Taking into account that the author herself has stated that the themes of the movie are still relevant even today (and I have no doubt about that) and that the movie was intended as some kind of a modern day fairytale, I could look past that thing and it really isn't the movie's real weak point. But let's start with the good things.
Soundtrack... is it only me or Latvians are getting better and better at making their movies sound really great. Well... not really Latvians, this time it was a renown Icelandic composer but anyway. I've watched Amatieris and Seranta Lapiņa atgrieanās (haven't seen Kolka Cool yet) and I've noticed these positive changes. The soundtrack is simply beautiful and complements the film.
The visual aspect... I'm not the first person to say that but it's one of the most beautiful (visually) movies ever made in Latvia. And I'm happy that, unlike in Amatieris or Serzanta Lapina Atgriesanas (both visually beautiful movies too), a Latvian, Uldis Jancis was responsible for cinematography. That means we can expect some beauty for him in future too. There are some scenes that are still in my head and will stay there for a long time.
Sensible story... it's sort of sketchy but at least I could follow what the movie was about. With other, IMHO, good Latvian movies I've seen before, Amatieris and Serzanta Lapina Atgriesanas, it wasn't as clear as to what the filmmakers wanted to say.
These are the movie's strong points. Now about the weak points.
The intro- it wasn't clear to me what was happening and why it was happening at the very beginning. That's a problem many Latvian movies have.
The love story - I guess the author tried to show us a love story. However I must say that it didn't get through to me. I felt that there wasn't really much love between the characters, just lust and passion... The love story just wasn't that well developed.

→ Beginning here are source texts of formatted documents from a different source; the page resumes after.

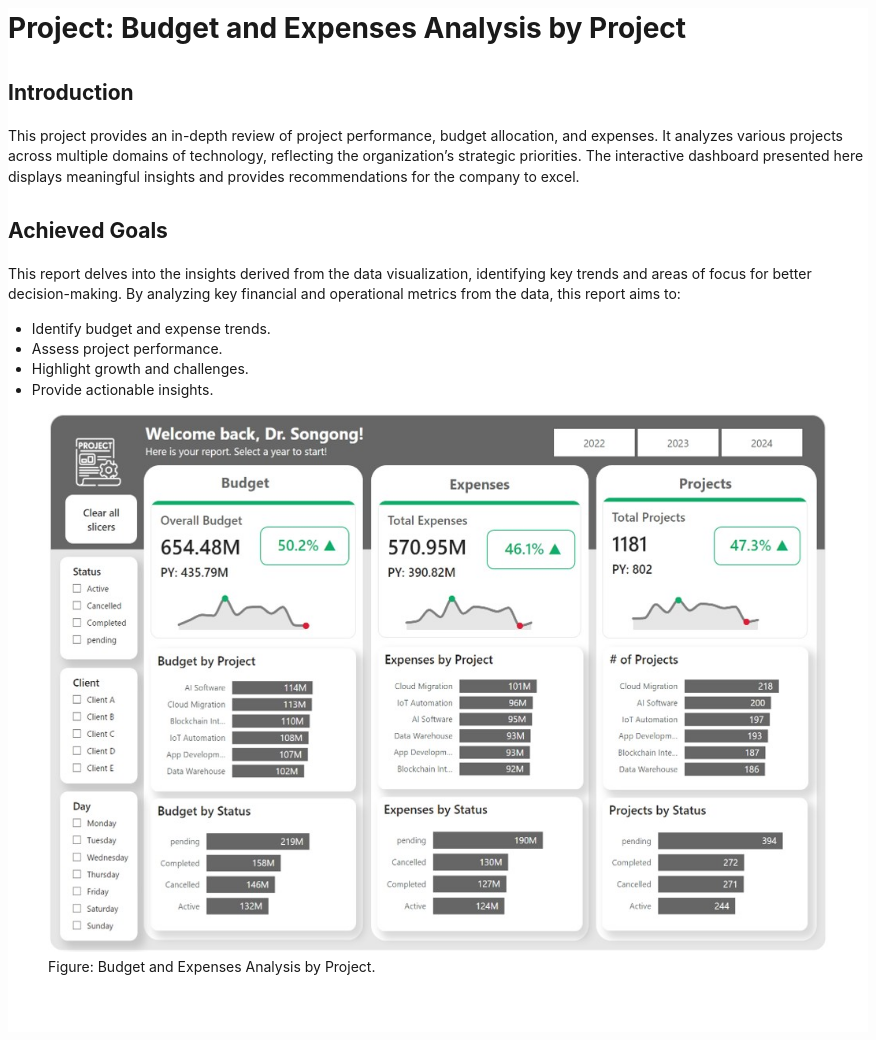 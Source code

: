 # Project: Budget and Expenses Analysis by Project




## Introduction
This project provides an in-depth review of project performance, budget allocation, and expenses. It analyzes various projects across multiple domains of technology, reflecting the organization’s strategic priorities. 
The interactive dashboard presented here displays meaningful insights and provides recommendations for the company to excel.

## Achieved Goals
This report delves into the insights derived from the data visualization, identifying key trends and areas of focus for better decision-making. By analyzing key financial and operational metrics from the data, this report aims to:  
* Identify budget and expense trends.
* Assess project performance.
* Highlight growth and challenges.
* Provide actionable insights.

<figure>
  <img src="https://github.com/Songonge/Power-BI-Projects/blob/main/Budget-and-Expenses-Analysis/Budget_and_Expenses_Analysis.jpg" width=100% height=100% alt="alt text">
  <figcaption>Figure: Budget and Expenses Analysis by Project.</figcaption>
</figure>
<br/><br/>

The density of it all - as some other people have pointed it out (and I invite you to look at movie's summary on the front page), there's so much stuff in the movie that most of it isn't developed much at all. On the one hand you have the love triangle- check, then you have a businessman trying to escape from the urban jungle- check... and then you also have a slaughterhouse and a question whether it's good to kill and eat animals, you have dreams and nightmares and signs written in the sugar accientally poured on the table... At some point there's just too much stuff taking place in beautiful locations (and Latvia is, indeed, beautiful), that you cannot comprehend whether or not there's some meaning in all of that or not.

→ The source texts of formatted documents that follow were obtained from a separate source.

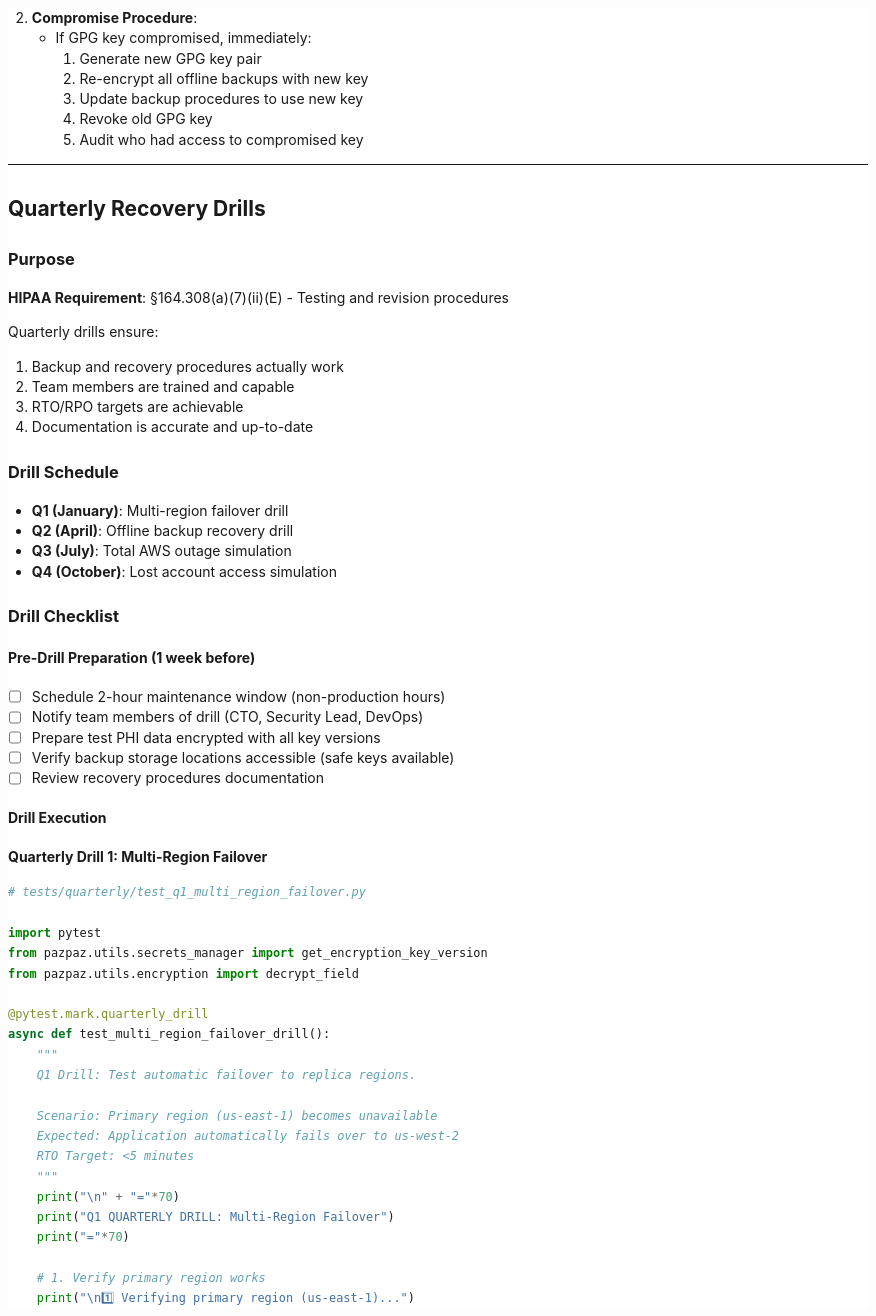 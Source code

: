 2. **Compromise Procedure**:
   - If GPG key compromised, immediately:
     1. Generate new GPG key pair
     2. Re-encrypt all offline backups with new key
     3. Update backup procedures to use new key
     4. Revoke old GPG key
     5. Audit who had access to compromised key

---

## Quarterly Recovery Drills

### Purpose

**HIPAA Requirement**: §164.308(a)(7)(ii)(E) - Testing and revision procedures

Quarterly drills ensure:
1. Backup and recovery procedures actually work
2. Team members are trained and capable
3. RTO/RPO targets are achievable
4. Documentation is accurate and up-to-date

### Drill Schedule

- **Q1 (January)**: Multi-region failover drill
- **Q2 (April)**: Offline backup recovery drill
- **Q3 (July)**: Total AWS outage simulation
- **Q4 (October)**: Lost account access simulation

### Drill Checklist

#### Pre-Drill Preparation (1 week before)

- [ ] Schedule 2-hour maintenance window (non-production hours)
- [ ] Notify team members of drill (CTO, Security Lead, DevOps)
- [ ] Prepare test PHI data encrypted with all key versions
- [ ] Verify backup storage locations accessible (safe keys available)
- [ ] Review recovery procedures documentation

#### Drill Execution

**Quarterly Drill 1: Multi-Region Failover**

```python
# tests/quarterly/test_q1_multi_region_failover.py

import pytest
from pazpaz.utils.secrets_manager import get_encryption_key_version
from pazpaz.utils.encryption import decrypt_field

@pytest.mark.quarterly_drill
async def test_multi_region_failover_drill():
    """
    Q1 Drill: Test automatic failover to replica regions.

    Scenario: Primary region (us-east-1) becomes unavailable
    Expected: Application automatically fails over to us-west-2
    RTO Target: <5 minutes
    """
    print("\n" + "="*70)
    print("Q1 QUARTERLY DRILL: Multi-Region Failover")
    print("="*70)

    # 1. Verify primary region works
    print("\n1️⃣ Verifying primary region (us-east-1)...")
```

But in any case, it's another at least watchable Latvian movie. I'm happy that the age of Streičs and other old school directors is nearing its end as, all due respect to the great filmmakers of Soviet era, cinema has made leaps since the 70-80s and some of our directors seem to be still stuck in that era even now, using boring angles while shooting their movies and employing musicians who can only compose drivel for their soundtracks... and have nothing new to say about this age that is so obviously not theirs.